I'm looking at upgrading our workstations, to hopefully get a speed
increase. currently, our "base computation" routine takes around 5ms
average, and I'm looking at reducing this number (I'm also looking at
improving CODE performances, but this post is about hardware).

If this is the "limiting path" (I assume you've profiled(*))
you could run at 200 FPS, which is faster than normal
screen refresh.

So I don't see your problem.

BugBear

(*) if you haven't profiled, you're wasting your time, and your employers's
hardware money.
 
N

Nigel Wade

antoine said:
Hello,

I'm developing / supporting a java "client" application (running on PCs
with XP pro, jre 1.5) which is a high performance trading client. it
receives market updates, displays them on screen (swing), does a serie
of computation, and performs several actions based on computated values
(order sending, cancelation, etc...). it is designed to run for 8 hours
straight without interruption, does not access any database, only uses
socket-based I/O, and is correctly multi-threaded.

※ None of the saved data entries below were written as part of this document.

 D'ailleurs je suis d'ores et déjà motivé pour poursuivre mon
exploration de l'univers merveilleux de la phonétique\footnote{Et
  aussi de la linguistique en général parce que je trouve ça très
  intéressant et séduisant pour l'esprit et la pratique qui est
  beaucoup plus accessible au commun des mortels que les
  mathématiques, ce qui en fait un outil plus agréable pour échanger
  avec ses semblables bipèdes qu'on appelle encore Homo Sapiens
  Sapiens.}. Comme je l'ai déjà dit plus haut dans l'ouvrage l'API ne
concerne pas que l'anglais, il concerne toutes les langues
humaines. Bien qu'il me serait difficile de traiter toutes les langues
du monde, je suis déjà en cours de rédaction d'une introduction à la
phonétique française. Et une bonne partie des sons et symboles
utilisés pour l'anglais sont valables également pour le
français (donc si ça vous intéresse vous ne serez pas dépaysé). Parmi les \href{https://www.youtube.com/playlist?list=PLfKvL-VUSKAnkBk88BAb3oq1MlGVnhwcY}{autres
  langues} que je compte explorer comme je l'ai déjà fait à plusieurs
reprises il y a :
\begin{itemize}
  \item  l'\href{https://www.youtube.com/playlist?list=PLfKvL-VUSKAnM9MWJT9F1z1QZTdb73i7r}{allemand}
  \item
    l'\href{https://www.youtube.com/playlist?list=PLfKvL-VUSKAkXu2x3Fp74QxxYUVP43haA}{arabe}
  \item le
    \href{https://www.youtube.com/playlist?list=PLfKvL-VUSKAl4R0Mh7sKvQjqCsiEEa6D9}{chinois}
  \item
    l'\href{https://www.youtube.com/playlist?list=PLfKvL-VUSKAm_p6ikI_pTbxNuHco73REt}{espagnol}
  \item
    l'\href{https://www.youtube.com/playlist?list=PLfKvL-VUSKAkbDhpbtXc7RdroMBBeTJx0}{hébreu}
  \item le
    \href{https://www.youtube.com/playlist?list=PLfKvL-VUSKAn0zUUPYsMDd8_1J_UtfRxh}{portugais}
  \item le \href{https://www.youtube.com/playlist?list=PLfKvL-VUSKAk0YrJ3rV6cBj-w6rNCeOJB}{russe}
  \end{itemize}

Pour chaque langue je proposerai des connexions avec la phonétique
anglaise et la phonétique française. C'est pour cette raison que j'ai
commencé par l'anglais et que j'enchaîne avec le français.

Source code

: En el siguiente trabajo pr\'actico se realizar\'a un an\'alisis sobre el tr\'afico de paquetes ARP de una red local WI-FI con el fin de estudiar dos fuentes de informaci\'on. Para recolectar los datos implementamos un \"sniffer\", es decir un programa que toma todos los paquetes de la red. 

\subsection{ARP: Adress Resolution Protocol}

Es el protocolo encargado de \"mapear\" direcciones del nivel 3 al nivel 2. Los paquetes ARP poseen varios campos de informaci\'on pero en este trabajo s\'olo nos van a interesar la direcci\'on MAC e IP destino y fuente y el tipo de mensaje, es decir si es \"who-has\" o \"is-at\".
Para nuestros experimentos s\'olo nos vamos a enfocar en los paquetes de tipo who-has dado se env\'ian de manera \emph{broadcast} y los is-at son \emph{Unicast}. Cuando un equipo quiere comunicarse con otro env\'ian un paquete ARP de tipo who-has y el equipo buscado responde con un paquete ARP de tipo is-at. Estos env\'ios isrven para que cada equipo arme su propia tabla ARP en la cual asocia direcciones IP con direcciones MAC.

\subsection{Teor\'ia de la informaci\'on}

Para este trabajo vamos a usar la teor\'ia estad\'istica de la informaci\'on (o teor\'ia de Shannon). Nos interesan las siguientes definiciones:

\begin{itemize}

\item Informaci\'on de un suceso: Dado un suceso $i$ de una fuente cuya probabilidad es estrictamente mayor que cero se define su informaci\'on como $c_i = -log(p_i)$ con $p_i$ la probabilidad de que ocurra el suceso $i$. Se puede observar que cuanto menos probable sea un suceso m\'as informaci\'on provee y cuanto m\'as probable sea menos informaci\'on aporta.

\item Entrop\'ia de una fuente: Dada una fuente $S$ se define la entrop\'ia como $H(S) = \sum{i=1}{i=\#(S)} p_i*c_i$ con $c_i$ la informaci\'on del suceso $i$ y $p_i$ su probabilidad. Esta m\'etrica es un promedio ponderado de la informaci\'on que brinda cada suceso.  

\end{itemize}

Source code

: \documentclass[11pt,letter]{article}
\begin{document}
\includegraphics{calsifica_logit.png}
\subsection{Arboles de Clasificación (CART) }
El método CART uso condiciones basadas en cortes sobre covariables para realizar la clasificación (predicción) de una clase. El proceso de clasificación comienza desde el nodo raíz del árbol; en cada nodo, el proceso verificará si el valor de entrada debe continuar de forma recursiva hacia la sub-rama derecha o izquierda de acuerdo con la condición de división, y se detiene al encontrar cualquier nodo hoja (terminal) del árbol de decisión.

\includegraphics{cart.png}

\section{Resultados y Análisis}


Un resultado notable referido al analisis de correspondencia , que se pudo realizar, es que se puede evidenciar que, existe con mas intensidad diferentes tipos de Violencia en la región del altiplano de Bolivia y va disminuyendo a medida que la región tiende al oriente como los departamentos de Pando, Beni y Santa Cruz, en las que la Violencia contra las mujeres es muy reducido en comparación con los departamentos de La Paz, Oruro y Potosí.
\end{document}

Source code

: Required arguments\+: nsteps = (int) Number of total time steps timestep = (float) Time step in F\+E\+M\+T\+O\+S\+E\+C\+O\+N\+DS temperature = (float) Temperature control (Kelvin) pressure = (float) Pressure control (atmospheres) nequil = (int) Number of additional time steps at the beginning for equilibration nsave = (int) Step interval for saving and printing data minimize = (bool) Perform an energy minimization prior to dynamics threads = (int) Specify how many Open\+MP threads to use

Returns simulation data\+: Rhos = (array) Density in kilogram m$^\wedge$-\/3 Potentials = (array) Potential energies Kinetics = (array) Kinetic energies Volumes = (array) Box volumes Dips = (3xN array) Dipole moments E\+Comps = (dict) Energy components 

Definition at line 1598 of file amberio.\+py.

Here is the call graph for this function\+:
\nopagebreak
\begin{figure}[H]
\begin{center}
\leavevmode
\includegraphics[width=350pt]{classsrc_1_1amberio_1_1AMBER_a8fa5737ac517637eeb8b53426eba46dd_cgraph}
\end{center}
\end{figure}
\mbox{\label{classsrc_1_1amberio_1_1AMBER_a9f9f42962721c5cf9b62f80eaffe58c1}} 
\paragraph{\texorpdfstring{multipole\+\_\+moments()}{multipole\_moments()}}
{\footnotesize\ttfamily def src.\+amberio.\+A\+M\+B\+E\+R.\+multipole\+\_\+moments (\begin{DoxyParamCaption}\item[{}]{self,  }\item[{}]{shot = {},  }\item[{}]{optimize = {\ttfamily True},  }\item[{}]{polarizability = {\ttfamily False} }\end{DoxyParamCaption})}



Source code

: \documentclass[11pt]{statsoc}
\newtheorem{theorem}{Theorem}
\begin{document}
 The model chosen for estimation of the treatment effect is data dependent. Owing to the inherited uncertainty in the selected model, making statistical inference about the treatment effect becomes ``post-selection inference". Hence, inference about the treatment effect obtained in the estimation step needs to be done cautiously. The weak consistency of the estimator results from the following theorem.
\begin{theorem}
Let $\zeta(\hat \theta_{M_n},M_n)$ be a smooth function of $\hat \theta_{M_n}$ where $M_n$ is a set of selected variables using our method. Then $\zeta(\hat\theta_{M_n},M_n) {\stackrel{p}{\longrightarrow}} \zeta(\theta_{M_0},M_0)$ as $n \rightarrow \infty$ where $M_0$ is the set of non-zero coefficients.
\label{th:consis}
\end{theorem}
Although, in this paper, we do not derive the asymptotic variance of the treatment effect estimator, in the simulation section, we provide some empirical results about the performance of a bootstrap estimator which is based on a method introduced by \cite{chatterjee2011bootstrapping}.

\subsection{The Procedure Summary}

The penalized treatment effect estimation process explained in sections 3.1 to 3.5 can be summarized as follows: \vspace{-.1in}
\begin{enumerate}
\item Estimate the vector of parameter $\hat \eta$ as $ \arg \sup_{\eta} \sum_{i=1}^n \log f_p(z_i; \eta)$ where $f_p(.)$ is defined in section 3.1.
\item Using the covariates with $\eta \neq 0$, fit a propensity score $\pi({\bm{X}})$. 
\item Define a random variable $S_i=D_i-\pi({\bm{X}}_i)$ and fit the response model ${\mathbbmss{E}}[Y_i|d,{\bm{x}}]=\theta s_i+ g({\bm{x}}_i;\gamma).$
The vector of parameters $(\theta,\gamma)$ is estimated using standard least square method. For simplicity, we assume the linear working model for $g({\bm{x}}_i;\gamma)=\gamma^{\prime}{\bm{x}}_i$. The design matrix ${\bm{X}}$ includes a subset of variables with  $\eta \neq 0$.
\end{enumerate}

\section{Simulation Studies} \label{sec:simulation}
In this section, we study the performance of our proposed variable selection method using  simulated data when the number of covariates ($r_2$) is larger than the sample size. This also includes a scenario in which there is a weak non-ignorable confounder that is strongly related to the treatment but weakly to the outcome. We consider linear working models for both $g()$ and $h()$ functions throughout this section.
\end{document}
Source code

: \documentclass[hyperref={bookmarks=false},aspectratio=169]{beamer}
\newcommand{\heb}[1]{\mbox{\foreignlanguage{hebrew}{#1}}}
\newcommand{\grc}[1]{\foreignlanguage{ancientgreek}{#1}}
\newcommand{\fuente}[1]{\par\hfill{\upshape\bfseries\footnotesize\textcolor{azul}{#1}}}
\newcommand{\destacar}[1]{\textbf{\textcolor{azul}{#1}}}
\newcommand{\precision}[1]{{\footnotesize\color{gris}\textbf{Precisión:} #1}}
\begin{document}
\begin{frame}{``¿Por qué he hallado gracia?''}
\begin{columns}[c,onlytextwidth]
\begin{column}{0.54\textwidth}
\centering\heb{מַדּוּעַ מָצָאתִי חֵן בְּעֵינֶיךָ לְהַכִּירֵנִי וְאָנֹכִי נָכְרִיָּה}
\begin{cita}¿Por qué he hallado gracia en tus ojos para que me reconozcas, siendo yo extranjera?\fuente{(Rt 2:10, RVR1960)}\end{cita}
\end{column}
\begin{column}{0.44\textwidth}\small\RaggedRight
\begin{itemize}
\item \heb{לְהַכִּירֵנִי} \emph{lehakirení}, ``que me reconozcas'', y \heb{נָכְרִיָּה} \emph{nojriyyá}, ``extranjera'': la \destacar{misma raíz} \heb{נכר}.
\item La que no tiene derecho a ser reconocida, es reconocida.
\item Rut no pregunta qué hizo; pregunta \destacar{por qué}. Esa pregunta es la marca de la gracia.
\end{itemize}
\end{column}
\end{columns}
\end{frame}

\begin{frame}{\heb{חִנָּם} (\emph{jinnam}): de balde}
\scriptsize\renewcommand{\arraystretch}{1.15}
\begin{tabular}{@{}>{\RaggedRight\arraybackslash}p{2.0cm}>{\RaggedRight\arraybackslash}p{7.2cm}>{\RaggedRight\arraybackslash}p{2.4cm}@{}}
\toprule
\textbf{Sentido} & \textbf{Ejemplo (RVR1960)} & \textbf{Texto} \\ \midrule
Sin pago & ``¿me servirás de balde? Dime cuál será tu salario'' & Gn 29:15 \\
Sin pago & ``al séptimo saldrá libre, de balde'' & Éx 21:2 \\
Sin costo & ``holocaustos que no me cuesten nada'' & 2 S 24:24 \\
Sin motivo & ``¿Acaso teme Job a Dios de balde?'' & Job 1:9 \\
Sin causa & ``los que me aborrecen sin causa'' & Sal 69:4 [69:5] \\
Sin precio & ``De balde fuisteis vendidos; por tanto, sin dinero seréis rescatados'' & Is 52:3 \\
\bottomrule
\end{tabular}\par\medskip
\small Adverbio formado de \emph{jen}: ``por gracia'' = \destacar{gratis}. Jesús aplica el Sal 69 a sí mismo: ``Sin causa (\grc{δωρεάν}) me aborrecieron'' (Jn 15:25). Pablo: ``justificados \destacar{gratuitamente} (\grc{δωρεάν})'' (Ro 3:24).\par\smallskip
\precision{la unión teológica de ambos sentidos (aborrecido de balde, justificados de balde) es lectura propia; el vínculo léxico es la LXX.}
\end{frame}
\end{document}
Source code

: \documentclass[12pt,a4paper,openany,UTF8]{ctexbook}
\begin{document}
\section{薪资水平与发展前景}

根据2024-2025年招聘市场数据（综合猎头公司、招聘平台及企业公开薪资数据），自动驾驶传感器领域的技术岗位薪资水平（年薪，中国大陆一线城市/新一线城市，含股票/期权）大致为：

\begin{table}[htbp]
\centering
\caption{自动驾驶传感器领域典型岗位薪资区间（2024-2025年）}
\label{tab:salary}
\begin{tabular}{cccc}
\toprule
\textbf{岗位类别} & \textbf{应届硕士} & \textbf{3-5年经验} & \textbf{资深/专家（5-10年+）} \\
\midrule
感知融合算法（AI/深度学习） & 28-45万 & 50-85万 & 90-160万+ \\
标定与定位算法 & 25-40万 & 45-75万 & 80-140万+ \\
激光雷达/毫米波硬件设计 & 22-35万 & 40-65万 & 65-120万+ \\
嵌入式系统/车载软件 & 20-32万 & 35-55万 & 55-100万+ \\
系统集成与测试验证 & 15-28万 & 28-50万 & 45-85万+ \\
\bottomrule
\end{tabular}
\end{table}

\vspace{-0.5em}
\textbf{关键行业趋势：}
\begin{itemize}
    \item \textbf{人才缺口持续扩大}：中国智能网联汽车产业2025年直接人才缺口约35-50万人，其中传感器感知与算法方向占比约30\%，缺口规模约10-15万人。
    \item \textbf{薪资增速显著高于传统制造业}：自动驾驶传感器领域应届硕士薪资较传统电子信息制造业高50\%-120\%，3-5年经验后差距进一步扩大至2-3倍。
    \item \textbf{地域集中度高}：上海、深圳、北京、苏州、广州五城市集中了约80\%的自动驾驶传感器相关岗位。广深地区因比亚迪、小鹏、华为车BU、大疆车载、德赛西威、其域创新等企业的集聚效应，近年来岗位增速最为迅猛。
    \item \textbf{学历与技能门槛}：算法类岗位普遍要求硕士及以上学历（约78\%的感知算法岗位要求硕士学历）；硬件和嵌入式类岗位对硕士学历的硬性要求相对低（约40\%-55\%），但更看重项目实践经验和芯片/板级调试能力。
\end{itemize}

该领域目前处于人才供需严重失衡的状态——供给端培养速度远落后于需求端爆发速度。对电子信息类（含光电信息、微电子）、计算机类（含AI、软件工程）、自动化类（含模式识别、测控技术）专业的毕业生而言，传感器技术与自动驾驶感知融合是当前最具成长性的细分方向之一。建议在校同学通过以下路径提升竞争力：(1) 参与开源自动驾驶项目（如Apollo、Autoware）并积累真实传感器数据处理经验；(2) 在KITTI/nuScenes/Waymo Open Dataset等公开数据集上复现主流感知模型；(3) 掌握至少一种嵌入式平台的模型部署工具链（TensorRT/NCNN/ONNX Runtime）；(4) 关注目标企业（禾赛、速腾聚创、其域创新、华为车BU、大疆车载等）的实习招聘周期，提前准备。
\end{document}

I'm looking at upgrading our workstations, to hopefully get a speed
increase. currently, our "base computation" routine takes around 5ms
average, and I'm looking at reducing this number (I'm also looking at
improving CODE performances, but this post is about hardware).

currently we're running on dual CPU intel Xeon 2.8GHz, roughly 3 years
old, with 1GB RAM. virtual memory usage is around 128MB, so I believe
RAM is not an issue.

which kind of upgrade would sound smart to you ? I've seen technologies
like:
- all the "dual core" family
- 64-bit architecture (although no JVM for intel on XP pro 64-bit)
- simply pushing the frequency to 3.6GHz...

does 64-bit make sense ? or is it only for memory intensive application
(we're more concerned with execution speed) ?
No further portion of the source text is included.